Inside, Mazou's holding cell was as simple as most rooms in the shrine. One table. Four chairs, three on this side of the table, one on the other. Mazou sat in the singular seat, her hands resting in clear view. Her spirit cuffs blazed golden against her dark skin, illuminating the Sovereign Binds marring her flesh, black as pitch.
"Hey, Nie," she said softly, all the infectious energy that usually defined her voice notably absent. "Powerful friends you have here."
Friends. Not yet, but perhaps in time.
Kalanie sank into the open chair. Yusuke and Hiei occupied the others, though both men shifted to allow her space as she settled. With slow, deft movements, she splayed her palms against the table's oak surface and recalled her iron, letting the gloves roll back from her fingers. "I've missed you, Maz."
Mazou's gaze settled on her hands, and Kalanie let her stare, let her see that they were the same. Both under his control. Both broken. But maybe not forever.
Then she turned, finding Kurama behind her. He leaned against the wall, his arms crossed over his chest, calculating appraisal turning his eyes sharp. "If this is to work the way you'd like, none of you can interfere. Don't ask questions. Don't speak. Just let us talk."
He tilted his head the barest degree in silent question.
Kalanie took a deep breath. A compulsion rose on her tongue, clogging her throat, but she stamped it down. "Maz is like me now. There are no secrets between his puppets. So let me forget you're here. Let me focus only on her." She dared say no more, as if giving voice to her intentions would trigger the compulsions and lock up her voice before she even began.
A flash of understanding lit in Kurama's eyes. "I see. Yusuke, Hiei, why don't you come stand with Kuwabara and me?" He crooked his lips into a wry smile. "We should give Kalanie and her friend privacy."
Kalanie felt Hiei's gaze searing into her, but she ignored him as she turned back to Maz. She had no doubt he'd worked out her meaning. He was too cunning not to have.

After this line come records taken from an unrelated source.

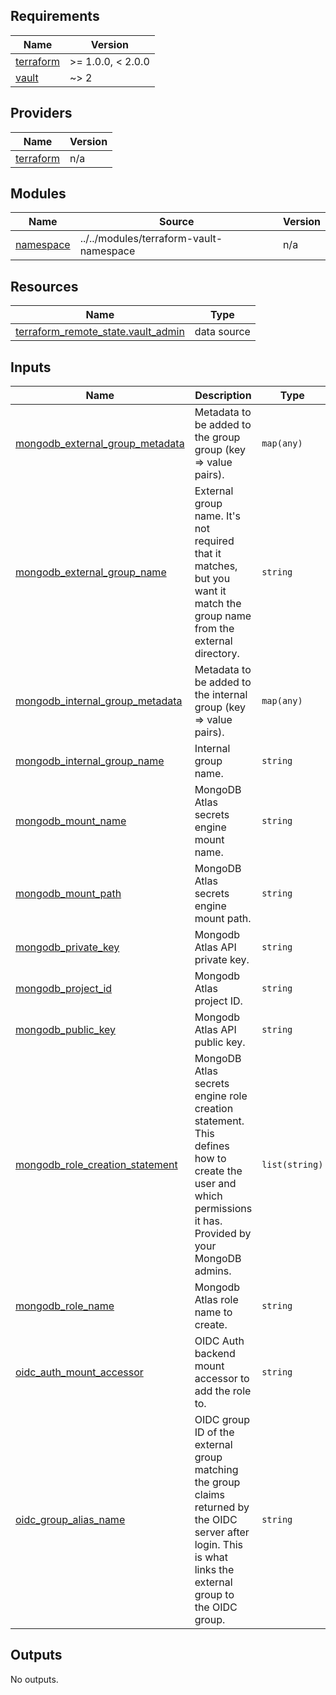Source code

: ## Requirements

| Name | Version |
|------|---------|
| <a name="requirement_terraform"></a> [terraform](#requirement\_terraform) | >= 1.0.0, < 2.0.0 |
| <a name="requirement_vault"></a> [vault](#requirement\_vault) | ~> 2 |

## Providers

| Name | Version |
|------|---------|
| <a name="provider_terraform"></a> [terraform](#provider\_terraform) | n/a |

## Modules

| Name | Source | Version |
|------|--------|---------|
| <a name="module_namespace"></a> [namespace](#module\_namespace) | ../../modules/terraform-vault-namespace | n/a |

## Resources

| Name | Type |
|------|------|
| [terraform_remote_state.vault_admin](https://registry.terraform.io/providers/hashicorp/terraform/latest/docs/data-sources/remote_state) | data source |

## Inputs

| Name | Description | Type | Default | Required |
|------|-------------|------|---------|:--------:|
| <a name="input_mongodb_external_group_metadata"></a> [mongodb\_external\_group\_metadata](#input\_mongodb\_external\_group\_metadata) | Metadata to be added to the group group (key => value pairs). | `map(any)` | `{}` | no |
| <a name="input_mongodb_external_group_name"></a> [mongodb\_external\_group\_name](#input\_mongodb\_external\_group\_name) | External group name. It's not required that it matches, but you want it match the group name from the external directory. | `string` | n/a | yes |
| <a name="input_mongodb_internal_group_metadata"></a> [mongodb\_internal\_group\_metadata](#input\_mongodb\_internal\_group\_metadata) | Metadata to be added to the internal group (key => value pairs). | `map(any)` | `{}` | no |
| <a name="input_mongodb_internal_group_name"></a> [mongodb\_internal\_group\_name](#input\_mongodb\_internal\_group\_name) | Internal group name. | `string` | n/a | yes |
| <a name="input_mongodb_mount_name"></a> [mongodb\_mount\_name](#input\_mongodb\_mount\_name) | MongoDB Atlas secrets engine mount name. | `string` | `"mongodb"` | no |
| <a name="input_mongodb_mount_path"></a> [mongodb\_mount\_path](#input\_mongodb\_mount\_path) | MongoDB Atlas secrets engine mount path. | `string` | `"mongodb"` | no |
| <a name="input_mongodb_private_key"></a> [mongodb\_private\_key](#input\_mongodb\_private\_key) | Mongodb Atlas API private key. | `string` | n/a | yes |
| <a name="input_mongodb_project_id"></a> [mongodb\_project\_id](#input\_mongodb\_project\_id) | Mongodb Atlas project ID. | `string` | n/a | yes |
| <a name="input_mongodb_public_key"></a> [mongodb\_public\_key](#input\_mongodb\_public\_key) | Mongodb Atlas API public key. | `string` | n/a | yes |
| <a name="input_mongodb_role_creation_statement"></a> [mongodb\_role\_creation\_statement](#input\_mongodb\_role\_creation\_statement) | MongoDB Atlas secrets engine role creation statement. This defines how to create the user and which permissions it has. Provided by your MongoDB admins. | `list(string)` | n/a | yes |
| <a name="input_mongodb_role_name"></a> [mongodb\_role\_name](#input\_mongodb\_role\_name) | Mongodb Atlas role name to create. | `string` | `"mongodb"` | no |
| <a name="input_oidc_auth_mount_accessor"></a> [oidc\_auth\_mount\_accessor](#input\_oidc\_auth\_mount\_accessor) | OIDC Auth backend mount accessor to add the role to. | `string` | n/a | yes |
| <a name="input_oidc_group_alias_name"></a> [oidc\_group\_alias\_name](#input\_oidc\_group\_alias\_name) | OIDC group ID of the external group matching the group claims returned by the OIDC server after login. This is what links the external group to the OIDC group. | `string` | n/a | yes |

## Outputs

No outputs.
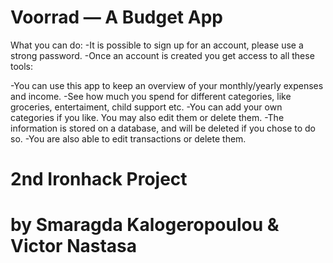 # Voorrad — A Budget App

What you can do: 
-It is possible to sign up for an account, please use a strong password. 
-Once an account is created you get access to all these tools:

 -You can use this app to keep an overview of your monthly/yearly expenses and income. 
 -See how much you spend for different categories, like groceries, entertaiment, child support etc.
 -You can add your own categories if you like. You may also edit them or delete them. 
 -The information is stored on a database, and will be deleted if you chose to do so. 
 -You are also able to edit transactions or delete them. 



# 2nd Ironhack Project
# by Smaragda Kalogeropoulou & Victor Nastasa
 
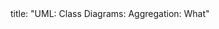 <frontmatter>
title: "UML: Class Diagrams: Aggregation: What"
</frontmatter>

<include src="index-body.md" boilerplate />
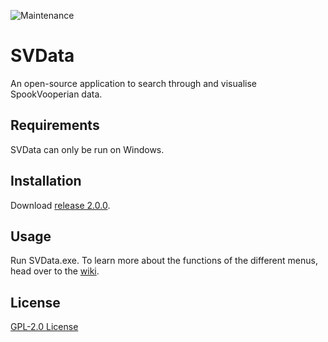 ![Maintenance](https://img.shields.io/badge/Maintained%3F-no-red.svg)

# SVData
An open-source application to search through and visualise SpookVooperian data.

## Requirements
SVData can only be run on Windows.

## Installation

Download [release 2.0.0](https://github.com/asdiapotatisen/SVData/releases/tag/v2.0.0).

## Usage

Run SVData.exe. To learn more about the functions of the different menus, head over to the [wiki](https://github.com/asdiapotatisen/SVData/wiki).

## License
[GPL-2.0 License](https://choosealicense.com/licenses/gpl-2.0/)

It seemed the same wasn't true of Yusuke. He shoved his chair back from the table, its legs screeching against the floor, and muttered under his breath about riddles and foxes and dumb mind games. Before she could caution him into silence, there was the sound of flesh smacking flesh, a sharp 'shut up, Urameshi,' and his mumbles ceased.
Good.
"Look at me, Maz," she instructed. "Only me. It's just us here, all right?"
Mazou fidgeted. She twined her fingers into knots.
"We'll start simple." Kalanie scooted her chair closer and leaned forward, bracing her elbows on the tabletop. She tried to channel a calm she hardly felt—for Mazou's sake if not her own. "When you contacted me three months ago, were you under his control? Was your proposition ever real?"
Mazou's eyelids fluttered shut. "I thought so. I hadn't realized…"
"Breathe, Maz. I know how foggy you feel. That fades. The longer you're away, the more your memories will come back to you." If she didn't know better, she would have reached for Mazou's hand. Small though the comfort might be, it was all she could offer. But it wasn't an option. She didn't know what compulsions ruled Mazou, and she couldn't risk awakening one.
"I didn't know who he was, Nie. He found me. In Demon World." Mazou's eyes cracked open. "In our village, actually. I was visiting old Sekou. He'd wanted to hear stories of Human World but hadn't the energy to travel here himself. So I'm sitting there with him, and there's a knock on the door, and Sekou opens it to this… man. Dressed like some pampered human. Slacks. Creaseless tunic. Sekou was practically drooling over him. Next moment, he's invited himself in and proposed a job. A heist in Gandara."
Mazou worried her lip. "He wanted me to get his team in, but he said my teleportation wouldn't be enough on its own. The vault was sealed with some sort of ward. And I… I didn't know, Nie. I had no idea who he was—what he was. And I thought of you."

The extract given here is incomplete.